When disasters strike, people can be displaced from their homes for just a day or for several weeks.It is essential to a pet’s well being to compile the following supplies in a portable container and keep the container in an accessible location:
• A crate for each pet that is large enough for the pet to stand up and turn around in.
• Food and water dishes.
• A file on each pet that contains health history, vaccination dates and a recent photo.
• A leash and collar with all pertinent information on the tags readily available. This will include pet’s name, rabies tag and contact phone number – remember to include your cell phone number since you will not be at home.
• An ample supply of food, water and medication for the pet with specific feeding and medication instructions written out in clear handwriting.
• Remember that you can not predict Mother Nature. You may be evacuated much longer than you had originally thought. Pack enough supplies for an extended stay. If you don't need them, great! You can keep them on hand in case of another emergency situation.

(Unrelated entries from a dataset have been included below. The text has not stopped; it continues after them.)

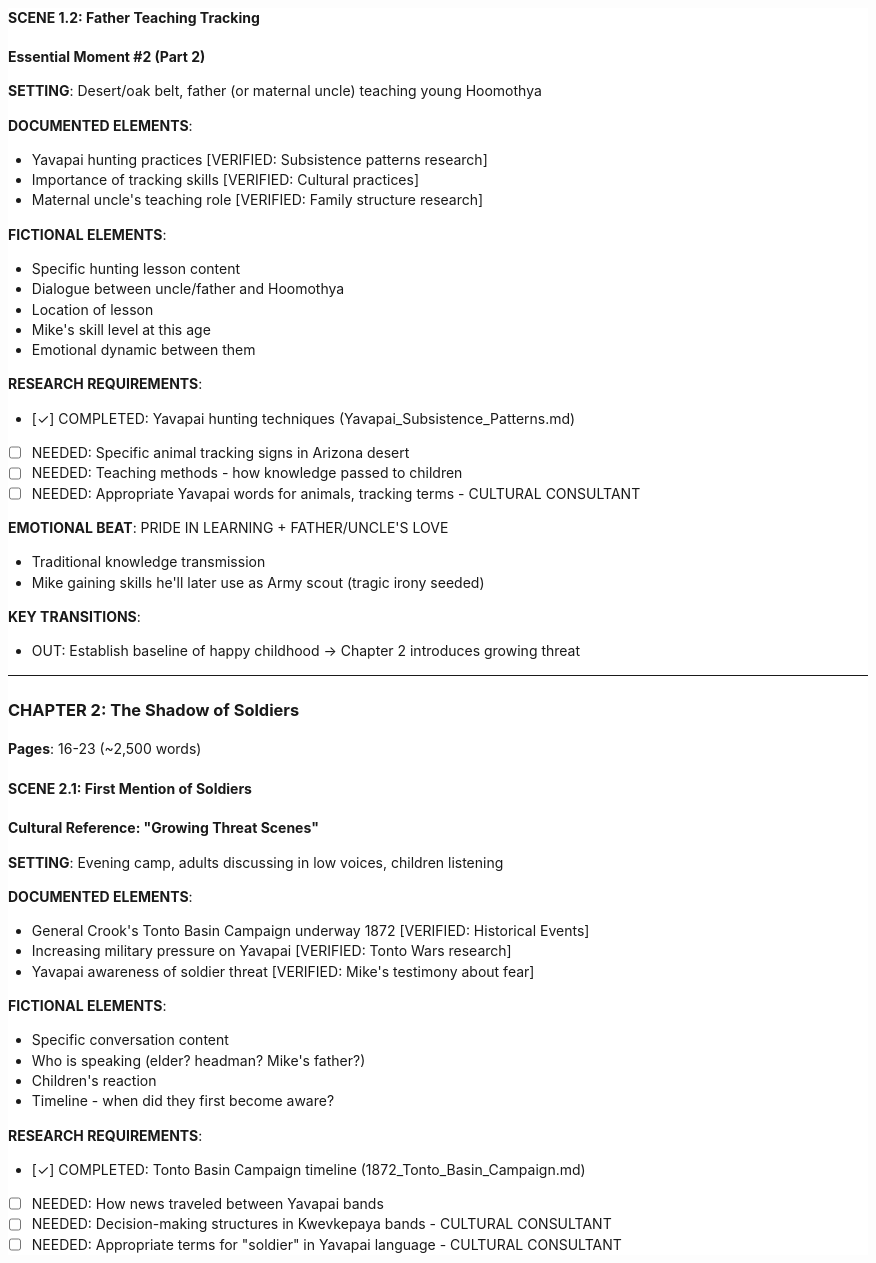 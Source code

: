#### SCENE 1.2: Father Teaching Tracking
**Essential Moment #2 (Part 2)**

**SETTING**: Desert/oak belt, father (or maternal uncle) teaching young Hoomothya

**DOCUMENTED ELEMENTS**:
- Yavapai hunting practices [VERIFIED: Subsistence patterns research]
- Importance of tracking skills [VERIFIED: Cultural practices]
- Maternal uncle's teaching role [VERIFIED: Family structure research]

**FICTIONAL ELEMENTS**:
- Specific hunting lesson content
- Dialogue between uncle/father and Hoomothya
- Location of lesson
- Mike's skill level at this age
- Emotional dynamic between them

**RESEARCH REQUIREMENTS**:
- [✓] COMPLETED: Yavapai hunting techniques (Yavapai_Subsistence_Patterns.md)
- [ ] NEEDED: Specific animal tracking signs in Arizona desert
- [ ] NEEDED: Teaching methods - how knowledge passed to children
- [ ] NEEDED: Appropriate Yavapai words for animals, tracking terms - CULTURAL CONSULTANT

**EMOTIONAL BEAT**: PRIDE IN LEARNING + FATHER/UNCLE'S LOVE
- Traditional knowledge transmission
- Mike gaining skills he'll later use as Army scout (tragic irony seeded)

**KEY TRANSITIONS**:
- OUT: Establish baseline of happy childhood → Chapter 2 introduces growing threat

---

### CHAPTER 2: The Shadow of Soldiers
**Pages**: 16-23 (~2,500 words)

#### SCENE 2.1: First Mention of Soldiers
**Cultural Reference: "Growing Threat Scenes"**

**SETTING**: Evening camp, adults discussing in low voices, children listening

**DOCUMENTED ELEMENTS**:
- General Crook's Tonto Basin Campaign underway 1872 [VERIFIED: Historical Events]
- Increasing military pressure on Yavapai [VERIFIED: Tonto Wars research]
- Yavapai awareness of soldier threat [VERIFIED: Mike's testimony about fear]

**FICTIONAL ELEMENTS**:
- Specific conversation content
- Who is speaking (elder? headman? Mike's father?)
- Children's reaction
- Timeline - when did they first become aware?

**RESEARCH REQUIREMENTS**:
- [✓] COMPLETED: Tonto Basin Campaign timeline (1872_Tonto_Basin_Campaign.md)
- [ ] NEEDED: How news traveled between Yavapai bands
- [ ] NEEDED: Decision-making structures in Kwevkepaya bands - CULTURAL CONSULTANT
- [ ] NEEDED: Appropriate terms for "soldier" in Yavapai language - CULTURAL CONSULTANT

• A muzzle and harness is a good idea in case behavior becomes less than desirable for the place you are staying. The pets may be put into close contact with many new pets they do not know and they may have to be cared for by people they do not know.
• Flashlights, batteries, trash bags, baby wipes, newspapers and paper towels should be included if pets either get sick or go to the bathroom while in their crate.
It’s best to also formulate a plan in case disaster strikes while you are away from home and cannot reach your pets.
“Ask someone who is already familiar with your pets, especially their hiding places, to care for your pets if you are unable to reach them,” said Cardona.
Someone could be a trusted neighbor or a professional pet sitter. Companion Pet Services, Inc.is a member of Pet Sitters International, the world’s largest educational association for professional pet sitters.PSI members have access to the most extensive benefits, including PSI’s Accreditation Program which includes extensive and thorough training on disaster planning.
Whether evacuation is necessary or not, be sure that pet’s stick to their normal routine to help restore normality. Cardona suggested that a comfort item (a favorite toy or blanket) be brought for each pet to help them relax and adjust to their new, temporary environment.
Once returning home, Cardona suggests that pets be allowed time to acclimate themselves to their surrounding since things could be extremely different from the last time.
“Start small, allow pets to explore small areas with supervision and then gradually expand the area,” advised Cardona.
A proactive approach to disaster planning is the best way to ensure the safety of everyone and every pet.